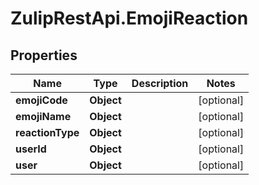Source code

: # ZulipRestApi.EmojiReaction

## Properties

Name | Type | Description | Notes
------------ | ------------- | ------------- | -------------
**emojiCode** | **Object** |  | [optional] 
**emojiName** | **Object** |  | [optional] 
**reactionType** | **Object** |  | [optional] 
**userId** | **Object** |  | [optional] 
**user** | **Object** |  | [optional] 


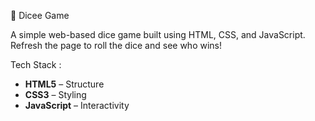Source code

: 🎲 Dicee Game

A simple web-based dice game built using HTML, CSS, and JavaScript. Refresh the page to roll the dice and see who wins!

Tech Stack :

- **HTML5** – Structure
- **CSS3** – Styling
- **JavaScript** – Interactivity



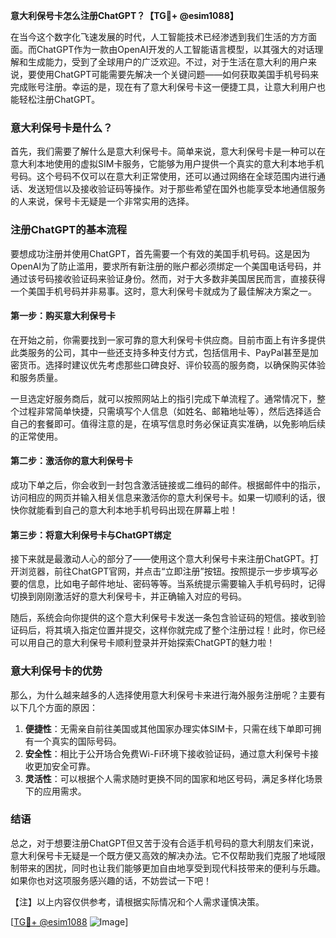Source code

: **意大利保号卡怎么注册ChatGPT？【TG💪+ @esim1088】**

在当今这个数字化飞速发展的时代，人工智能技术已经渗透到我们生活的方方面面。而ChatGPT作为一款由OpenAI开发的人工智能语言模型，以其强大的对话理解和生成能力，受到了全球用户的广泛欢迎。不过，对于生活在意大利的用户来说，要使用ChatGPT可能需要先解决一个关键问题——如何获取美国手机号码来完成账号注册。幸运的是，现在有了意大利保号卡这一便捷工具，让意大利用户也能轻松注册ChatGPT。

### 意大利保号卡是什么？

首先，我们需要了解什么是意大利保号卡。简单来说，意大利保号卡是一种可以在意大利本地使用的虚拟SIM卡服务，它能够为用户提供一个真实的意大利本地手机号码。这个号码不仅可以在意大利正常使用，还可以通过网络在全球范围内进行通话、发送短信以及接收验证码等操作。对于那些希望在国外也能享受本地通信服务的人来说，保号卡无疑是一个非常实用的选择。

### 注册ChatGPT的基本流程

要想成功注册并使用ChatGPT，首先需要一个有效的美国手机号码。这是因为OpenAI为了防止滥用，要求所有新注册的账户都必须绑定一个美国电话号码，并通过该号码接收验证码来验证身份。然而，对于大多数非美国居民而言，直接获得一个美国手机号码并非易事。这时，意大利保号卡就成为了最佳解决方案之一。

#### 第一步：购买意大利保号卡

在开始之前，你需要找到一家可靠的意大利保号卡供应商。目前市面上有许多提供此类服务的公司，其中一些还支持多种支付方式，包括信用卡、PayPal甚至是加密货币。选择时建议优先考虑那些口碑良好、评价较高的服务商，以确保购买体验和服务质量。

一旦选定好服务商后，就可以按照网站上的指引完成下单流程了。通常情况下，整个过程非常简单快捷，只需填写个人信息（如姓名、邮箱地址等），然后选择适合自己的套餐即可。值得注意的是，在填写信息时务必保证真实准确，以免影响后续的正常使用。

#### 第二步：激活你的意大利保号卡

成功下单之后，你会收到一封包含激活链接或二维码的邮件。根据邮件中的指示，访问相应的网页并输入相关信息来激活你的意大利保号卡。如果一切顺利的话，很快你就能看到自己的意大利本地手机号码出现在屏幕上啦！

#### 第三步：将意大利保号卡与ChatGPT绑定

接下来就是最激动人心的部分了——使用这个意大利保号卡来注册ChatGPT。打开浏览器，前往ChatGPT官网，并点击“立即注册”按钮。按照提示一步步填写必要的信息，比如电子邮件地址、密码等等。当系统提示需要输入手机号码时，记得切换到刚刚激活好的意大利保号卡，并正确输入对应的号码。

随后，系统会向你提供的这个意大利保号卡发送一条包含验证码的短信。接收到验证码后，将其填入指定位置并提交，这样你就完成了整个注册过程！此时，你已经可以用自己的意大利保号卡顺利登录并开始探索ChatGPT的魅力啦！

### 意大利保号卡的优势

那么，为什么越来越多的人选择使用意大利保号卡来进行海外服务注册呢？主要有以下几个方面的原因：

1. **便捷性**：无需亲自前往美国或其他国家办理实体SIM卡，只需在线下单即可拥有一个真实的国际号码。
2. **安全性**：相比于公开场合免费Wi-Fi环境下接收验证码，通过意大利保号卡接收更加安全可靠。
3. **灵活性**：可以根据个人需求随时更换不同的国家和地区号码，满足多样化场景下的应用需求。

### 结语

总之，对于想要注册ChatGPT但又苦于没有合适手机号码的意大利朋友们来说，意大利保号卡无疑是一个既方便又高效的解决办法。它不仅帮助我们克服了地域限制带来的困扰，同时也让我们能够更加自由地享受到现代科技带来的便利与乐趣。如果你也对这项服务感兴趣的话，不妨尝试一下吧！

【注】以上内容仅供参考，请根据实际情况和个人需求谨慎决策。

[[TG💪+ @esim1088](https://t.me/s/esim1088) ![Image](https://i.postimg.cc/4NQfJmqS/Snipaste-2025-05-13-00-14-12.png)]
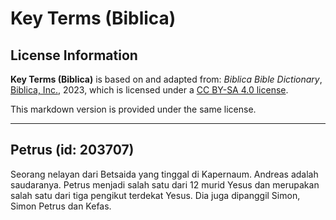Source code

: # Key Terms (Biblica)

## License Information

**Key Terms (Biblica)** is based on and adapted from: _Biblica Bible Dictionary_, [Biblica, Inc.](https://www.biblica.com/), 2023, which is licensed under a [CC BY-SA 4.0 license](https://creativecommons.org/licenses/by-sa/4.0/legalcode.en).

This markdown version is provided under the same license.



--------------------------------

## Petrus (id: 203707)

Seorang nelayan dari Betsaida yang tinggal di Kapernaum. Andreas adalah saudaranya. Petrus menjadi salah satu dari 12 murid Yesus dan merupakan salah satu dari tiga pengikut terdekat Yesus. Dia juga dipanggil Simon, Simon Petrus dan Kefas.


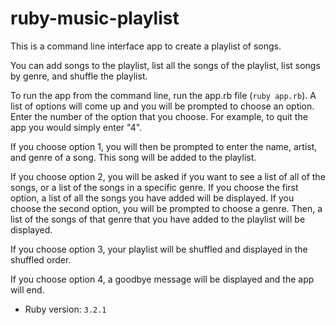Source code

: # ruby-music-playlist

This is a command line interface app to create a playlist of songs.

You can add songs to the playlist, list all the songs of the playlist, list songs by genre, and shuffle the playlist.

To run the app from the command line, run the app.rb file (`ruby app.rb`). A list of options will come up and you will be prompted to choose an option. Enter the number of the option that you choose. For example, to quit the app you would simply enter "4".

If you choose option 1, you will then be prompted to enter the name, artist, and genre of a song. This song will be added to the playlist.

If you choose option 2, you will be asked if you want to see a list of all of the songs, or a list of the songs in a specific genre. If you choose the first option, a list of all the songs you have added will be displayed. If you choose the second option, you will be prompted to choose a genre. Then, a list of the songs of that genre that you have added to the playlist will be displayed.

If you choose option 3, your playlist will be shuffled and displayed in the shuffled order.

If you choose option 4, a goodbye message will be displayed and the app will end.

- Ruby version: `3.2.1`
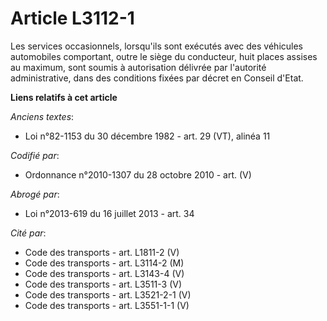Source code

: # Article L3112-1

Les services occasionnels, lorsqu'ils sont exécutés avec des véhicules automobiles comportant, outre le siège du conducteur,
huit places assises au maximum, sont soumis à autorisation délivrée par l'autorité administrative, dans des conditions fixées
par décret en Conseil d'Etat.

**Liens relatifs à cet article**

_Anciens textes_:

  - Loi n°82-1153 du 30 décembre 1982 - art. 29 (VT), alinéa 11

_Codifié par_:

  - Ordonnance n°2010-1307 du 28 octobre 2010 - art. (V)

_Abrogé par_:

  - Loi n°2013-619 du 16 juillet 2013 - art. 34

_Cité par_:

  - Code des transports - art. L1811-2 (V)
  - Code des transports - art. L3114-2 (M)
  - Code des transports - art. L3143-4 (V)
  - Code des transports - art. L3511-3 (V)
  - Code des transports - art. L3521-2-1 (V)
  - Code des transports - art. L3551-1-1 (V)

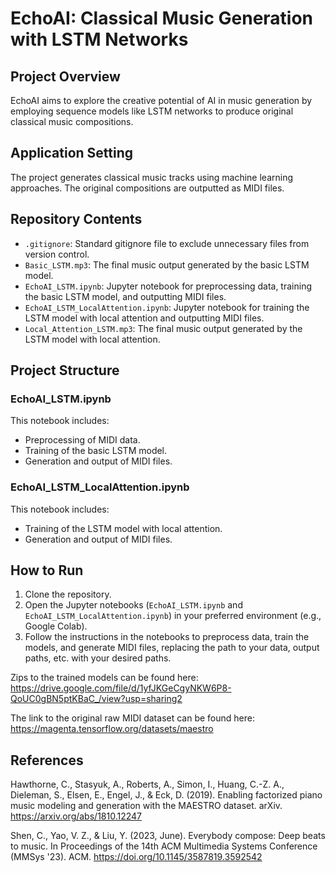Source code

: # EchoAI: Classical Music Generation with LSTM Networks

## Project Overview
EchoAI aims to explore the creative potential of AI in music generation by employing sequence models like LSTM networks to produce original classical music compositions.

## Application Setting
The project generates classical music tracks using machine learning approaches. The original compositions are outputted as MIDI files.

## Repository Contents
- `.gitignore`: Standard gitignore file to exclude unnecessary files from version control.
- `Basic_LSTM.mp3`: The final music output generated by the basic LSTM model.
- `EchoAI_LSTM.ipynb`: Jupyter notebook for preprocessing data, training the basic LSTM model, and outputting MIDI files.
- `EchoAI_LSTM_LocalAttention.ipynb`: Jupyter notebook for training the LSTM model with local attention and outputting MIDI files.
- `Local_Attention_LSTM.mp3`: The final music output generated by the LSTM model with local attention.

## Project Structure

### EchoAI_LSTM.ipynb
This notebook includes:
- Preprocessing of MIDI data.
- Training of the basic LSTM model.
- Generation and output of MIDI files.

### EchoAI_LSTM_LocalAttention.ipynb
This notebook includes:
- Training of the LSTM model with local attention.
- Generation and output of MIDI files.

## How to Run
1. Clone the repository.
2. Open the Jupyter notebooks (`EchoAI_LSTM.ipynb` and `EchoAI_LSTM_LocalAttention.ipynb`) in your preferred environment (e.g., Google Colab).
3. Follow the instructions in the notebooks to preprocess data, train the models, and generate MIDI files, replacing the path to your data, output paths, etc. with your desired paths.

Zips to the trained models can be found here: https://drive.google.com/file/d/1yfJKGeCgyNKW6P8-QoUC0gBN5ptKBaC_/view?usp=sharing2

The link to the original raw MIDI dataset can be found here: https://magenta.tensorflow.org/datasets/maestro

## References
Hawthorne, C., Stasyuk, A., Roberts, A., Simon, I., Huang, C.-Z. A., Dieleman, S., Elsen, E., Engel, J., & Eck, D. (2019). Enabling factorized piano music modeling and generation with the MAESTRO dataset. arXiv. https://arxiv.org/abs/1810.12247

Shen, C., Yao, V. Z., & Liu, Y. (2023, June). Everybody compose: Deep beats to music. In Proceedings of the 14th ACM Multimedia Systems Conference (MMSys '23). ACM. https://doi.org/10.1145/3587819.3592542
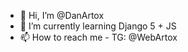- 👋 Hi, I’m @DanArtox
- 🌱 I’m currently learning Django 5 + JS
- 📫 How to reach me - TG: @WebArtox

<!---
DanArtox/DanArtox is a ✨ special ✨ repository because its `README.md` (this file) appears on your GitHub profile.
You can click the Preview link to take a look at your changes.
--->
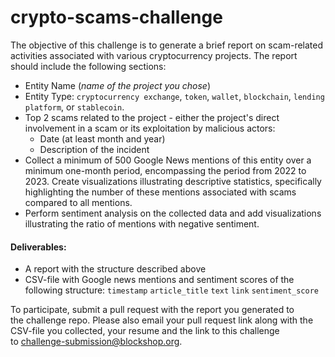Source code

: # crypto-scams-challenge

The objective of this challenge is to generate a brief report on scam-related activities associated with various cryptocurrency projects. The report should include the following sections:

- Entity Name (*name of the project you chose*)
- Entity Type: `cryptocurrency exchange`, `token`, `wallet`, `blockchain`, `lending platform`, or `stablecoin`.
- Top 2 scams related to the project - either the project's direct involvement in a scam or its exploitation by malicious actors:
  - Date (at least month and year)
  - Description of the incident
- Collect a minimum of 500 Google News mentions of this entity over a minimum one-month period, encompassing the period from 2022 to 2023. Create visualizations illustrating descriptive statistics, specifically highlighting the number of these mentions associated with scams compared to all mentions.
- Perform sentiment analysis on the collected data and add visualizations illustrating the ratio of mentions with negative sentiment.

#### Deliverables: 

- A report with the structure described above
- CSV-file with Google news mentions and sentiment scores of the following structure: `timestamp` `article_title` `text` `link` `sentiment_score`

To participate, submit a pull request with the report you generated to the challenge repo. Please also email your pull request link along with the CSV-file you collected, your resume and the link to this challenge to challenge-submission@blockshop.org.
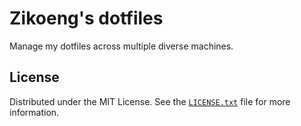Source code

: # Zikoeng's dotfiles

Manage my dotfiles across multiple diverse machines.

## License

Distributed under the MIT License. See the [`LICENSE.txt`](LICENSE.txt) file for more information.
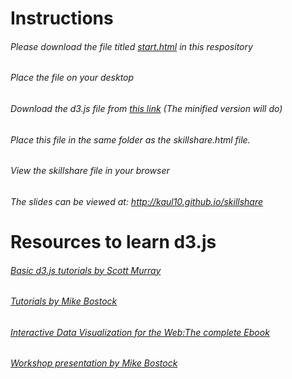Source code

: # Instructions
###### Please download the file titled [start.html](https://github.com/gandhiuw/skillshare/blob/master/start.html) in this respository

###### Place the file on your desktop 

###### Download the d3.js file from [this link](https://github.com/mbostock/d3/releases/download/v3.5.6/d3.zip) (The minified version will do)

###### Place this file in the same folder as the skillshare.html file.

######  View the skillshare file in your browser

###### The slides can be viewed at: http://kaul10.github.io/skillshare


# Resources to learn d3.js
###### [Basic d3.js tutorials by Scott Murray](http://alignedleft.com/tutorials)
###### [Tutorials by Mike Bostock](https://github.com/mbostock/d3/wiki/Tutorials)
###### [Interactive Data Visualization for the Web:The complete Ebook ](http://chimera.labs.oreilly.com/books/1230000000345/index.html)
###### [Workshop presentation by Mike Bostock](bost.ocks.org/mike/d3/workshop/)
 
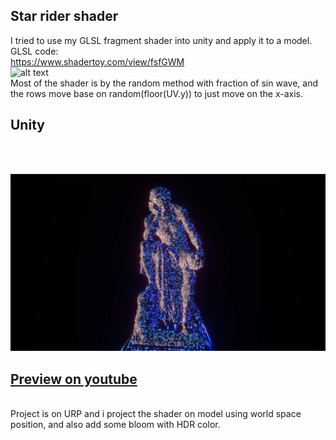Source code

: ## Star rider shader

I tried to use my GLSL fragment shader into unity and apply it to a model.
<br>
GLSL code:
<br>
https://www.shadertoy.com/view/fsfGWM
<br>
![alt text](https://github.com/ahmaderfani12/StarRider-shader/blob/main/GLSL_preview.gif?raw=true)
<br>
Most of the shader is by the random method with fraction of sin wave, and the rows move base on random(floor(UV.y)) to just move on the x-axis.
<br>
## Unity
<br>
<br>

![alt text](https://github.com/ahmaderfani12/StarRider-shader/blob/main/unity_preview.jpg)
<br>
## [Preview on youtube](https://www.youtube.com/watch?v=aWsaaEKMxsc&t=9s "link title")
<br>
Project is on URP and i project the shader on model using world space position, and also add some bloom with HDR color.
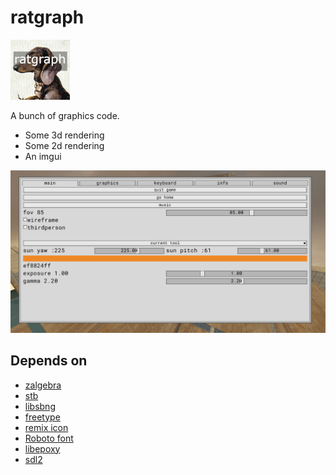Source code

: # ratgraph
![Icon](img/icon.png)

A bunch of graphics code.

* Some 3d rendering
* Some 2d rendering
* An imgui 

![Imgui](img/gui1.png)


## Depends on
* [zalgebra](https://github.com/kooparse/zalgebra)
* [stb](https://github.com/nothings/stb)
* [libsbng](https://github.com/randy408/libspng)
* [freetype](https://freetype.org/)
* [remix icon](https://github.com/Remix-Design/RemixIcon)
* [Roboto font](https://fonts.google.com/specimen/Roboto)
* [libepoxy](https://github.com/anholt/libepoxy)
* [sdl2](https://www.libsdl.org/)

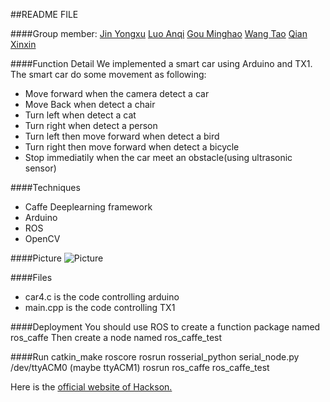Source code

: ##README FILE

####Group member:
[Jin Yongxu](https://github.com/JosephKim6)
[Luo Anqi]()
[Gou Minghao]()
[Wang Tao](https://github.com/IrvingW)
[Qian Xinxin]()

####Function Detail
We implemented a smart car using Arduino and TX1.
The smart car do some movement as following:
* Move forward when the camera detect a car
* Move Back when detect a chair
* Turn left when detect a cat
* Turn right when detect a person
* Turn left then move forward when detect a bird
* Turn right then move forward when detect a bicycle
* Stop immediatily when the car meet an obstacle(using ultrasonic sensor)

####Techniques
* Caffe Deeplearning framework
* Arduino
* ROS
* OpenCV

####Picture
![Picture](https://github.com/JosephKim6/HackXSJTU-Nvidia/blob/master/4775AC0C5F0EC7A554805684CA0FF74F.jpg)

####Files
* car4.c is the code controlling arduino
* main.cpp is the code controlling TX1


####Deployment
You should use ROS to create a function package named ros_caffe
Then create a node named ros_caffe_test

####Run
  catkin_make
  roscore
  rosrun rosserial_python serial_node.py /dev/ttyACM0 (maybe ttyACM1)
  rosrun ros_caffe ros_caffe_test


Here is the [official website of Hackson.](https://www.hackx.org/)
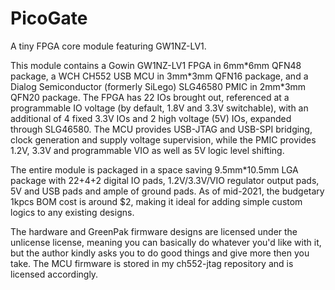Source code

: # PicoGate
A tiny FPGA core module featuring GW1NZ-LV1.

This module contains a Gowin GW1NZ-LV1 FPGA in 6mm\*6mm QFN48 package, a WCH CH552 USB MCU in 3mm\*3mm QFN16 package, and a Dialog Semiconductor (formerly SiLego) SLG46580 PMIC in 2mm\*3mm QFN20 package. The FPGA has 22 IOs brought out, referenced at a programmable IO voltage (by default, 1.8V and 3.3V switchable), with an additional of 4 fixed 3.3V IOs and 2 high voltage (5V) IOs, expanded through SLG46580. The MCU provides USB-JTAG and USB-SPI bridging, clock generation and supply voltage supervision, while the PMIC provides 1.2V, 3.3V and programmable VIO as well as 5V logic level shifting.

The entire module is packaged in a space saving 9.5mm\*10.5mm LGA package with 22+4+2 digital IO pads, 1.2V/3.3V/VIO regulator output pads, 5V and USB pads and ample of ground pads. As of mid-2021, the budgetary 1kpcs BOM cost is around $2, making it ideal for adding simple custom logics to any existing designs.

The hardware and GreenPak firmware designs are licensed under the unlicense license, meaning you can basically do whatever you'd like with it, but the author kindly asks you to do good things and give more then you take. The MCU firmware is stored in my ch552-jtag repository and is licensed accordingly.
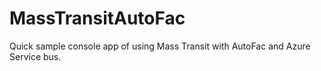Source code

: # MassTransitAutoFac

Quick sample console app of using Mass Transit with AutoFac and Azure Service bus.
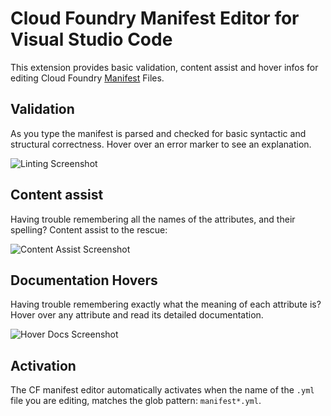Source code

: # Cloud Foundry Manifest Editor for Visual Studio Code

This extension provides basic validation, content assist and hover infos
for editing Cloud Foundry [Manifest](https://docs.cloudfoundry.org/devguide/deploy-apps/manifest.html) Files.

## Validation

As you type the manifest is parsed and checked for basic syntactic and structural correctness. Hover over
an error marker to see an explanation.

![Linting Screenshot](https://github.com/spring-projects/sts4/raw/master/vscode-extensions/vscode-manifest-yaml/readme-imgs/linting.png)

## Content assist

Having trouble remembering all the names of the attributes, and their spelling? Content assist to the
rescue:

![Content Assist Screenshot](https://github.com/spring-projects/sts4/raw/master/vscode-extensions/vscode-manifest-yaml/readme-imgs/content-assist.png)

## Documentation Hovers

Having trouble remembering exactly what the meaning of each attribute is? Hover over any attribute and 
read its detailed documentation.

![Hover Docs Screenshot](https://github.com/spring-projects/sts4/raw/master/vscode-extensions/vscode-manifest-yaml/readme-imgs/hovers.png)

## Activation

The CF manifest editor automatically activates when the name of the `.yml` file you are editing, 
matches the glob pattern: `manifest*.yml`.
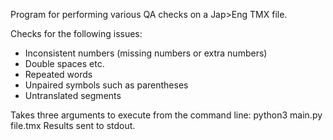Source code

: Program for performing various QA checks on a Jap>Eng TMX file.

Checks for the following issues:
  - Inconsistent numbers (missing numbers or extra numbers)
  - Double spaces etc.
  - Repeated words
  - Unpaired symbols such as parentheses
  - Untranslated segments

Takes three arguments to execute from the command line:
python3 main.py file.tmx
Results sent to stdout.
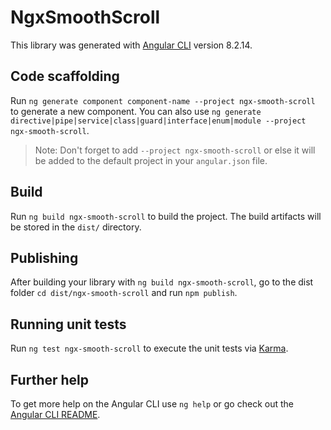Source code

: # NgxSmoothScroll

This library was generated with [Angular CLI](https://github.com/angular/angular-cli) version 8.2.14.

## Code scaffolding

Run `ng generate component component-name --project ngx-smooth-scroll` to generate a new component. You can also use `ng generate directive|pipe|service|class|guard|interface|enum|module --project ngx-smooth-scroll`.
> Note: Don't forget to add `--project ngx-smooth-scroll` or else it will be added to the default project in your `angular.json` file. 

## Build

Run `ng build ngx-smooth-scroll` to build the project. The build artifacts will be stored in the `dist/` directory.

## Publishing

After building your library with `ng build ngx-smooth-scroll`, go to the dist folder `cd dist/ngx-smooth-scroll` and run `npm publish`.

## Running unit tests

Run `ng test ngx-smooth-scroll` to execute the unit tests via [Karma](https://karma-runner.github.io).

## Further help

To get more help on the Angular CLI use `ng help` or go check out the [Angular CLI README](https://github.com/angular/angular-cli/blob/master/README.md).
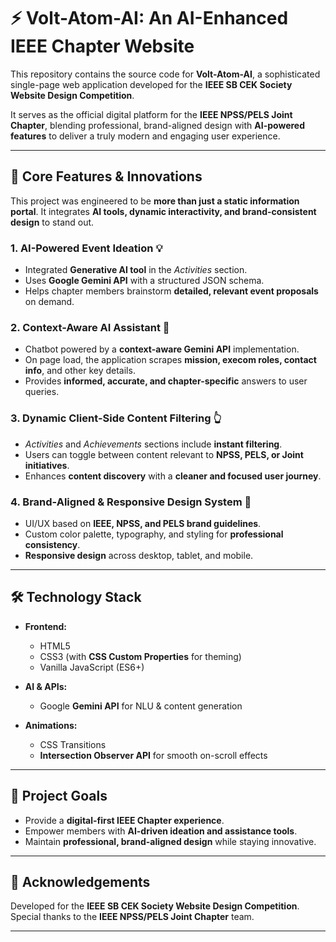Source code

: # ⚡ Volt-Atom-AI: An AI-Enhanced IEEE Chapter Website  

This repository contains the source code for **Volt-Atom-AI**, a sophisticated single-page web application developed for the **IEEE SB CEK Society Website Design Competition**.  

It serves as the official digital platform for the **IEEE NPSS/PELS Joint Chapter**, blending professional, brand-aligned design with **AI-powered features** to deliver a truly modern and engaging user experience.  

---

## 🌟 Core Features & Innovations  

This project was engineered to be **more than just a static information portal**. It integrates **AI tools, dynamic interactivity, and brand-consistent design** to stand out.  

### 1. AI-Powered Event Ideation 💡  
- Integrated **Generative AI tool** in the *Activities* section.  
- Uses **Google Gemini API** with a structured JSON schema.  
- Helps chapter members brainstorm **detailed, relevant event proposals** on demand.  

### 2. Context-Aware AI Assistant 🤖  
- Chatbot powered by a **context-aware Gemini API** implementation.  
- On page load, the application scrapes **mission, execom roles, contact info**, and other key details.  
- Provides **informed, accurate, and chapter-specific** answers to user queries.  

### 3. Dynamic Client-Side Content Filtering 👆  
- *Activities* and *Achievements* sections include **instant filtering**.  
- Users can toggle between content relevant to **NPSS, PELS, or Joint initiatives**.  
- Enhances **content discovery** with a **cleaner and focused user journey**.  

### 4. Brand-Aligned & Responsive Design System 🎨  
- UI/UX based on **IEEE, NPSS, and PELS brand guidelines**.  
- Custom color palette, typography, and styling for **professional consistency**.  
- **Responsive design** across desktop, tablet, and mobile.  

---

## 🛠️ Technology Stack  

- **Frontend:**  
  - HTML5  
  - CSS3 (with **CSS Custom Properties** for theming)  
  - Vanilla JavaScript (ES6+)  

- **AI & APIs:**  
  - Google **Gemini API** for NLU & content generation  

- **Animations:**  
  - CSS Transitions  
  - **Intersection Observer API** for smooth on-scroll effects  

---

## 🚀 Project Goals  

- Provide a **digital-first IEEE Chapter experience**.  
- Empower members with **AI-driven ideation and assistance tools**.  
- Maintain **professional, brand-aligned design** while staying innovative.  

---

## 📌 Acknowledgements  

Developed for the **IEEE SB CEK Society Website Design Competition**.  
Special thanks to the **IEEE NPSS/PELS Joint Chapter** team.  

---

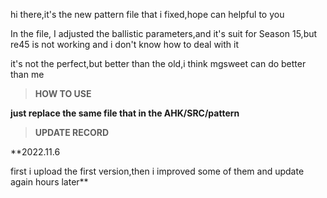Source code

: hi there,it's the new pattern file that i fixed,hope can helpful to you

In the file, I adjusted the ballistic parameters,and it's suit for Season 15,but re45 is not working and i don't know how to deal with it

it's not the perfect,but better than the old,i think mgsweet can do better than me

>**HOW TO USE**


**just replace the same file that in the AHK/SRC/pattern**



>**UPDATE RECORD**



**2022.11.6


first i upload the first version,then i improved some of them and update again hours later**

☆ ☆ ☆ ☆

Problem statement: State how many lines of the entries contain the word "songs". Nothing besides the number belongs in the reply.

Answer to this task: 3